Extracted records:
= = = = =
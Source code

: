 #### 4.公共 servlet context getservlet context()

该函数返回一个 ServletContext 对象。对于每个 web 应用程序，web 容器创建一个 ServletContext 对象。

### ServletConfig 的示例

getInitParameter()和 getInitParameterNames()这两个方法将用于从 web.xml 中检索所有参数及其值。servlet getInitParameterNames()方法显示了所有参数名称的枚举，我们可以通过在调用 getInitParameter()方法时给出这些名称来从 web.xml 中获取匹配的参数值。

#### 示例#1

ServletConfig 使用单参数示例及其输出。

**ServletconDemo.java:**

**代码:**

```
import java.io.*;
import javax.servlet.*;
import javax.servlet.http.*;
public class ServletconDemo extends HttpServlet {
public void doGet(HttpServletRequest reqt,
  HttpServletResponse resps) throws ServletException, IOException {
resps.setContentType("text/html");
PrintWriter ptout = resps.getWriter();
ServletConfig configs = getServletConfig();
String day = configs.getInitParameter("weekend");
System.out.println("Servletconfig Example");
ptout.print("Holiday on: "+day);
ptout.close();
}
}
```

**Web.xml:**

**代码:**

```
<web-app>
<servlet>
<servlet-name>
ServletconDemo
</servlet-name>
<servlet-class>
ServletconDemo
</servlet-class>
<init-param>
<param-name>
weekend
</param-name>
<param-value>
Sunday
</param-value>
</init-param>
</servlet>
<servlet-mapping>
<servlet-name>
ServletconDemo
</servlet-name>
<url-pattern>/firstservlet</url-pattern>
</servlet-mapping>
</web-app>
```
= = = = =
- [Work required] Copy the lines above exactly, from the very first through the one containing "### ServletConfig 的示例", and include no other line.

- [Answer to the exercise]
Source code

: #### 4.公共 servlet context getservlet context()

该函数返回一个 ServletContext 对象。对于每个 web 应用程序，web 容器创建一个 ServletContext 对象。

### ServletConfig 的示例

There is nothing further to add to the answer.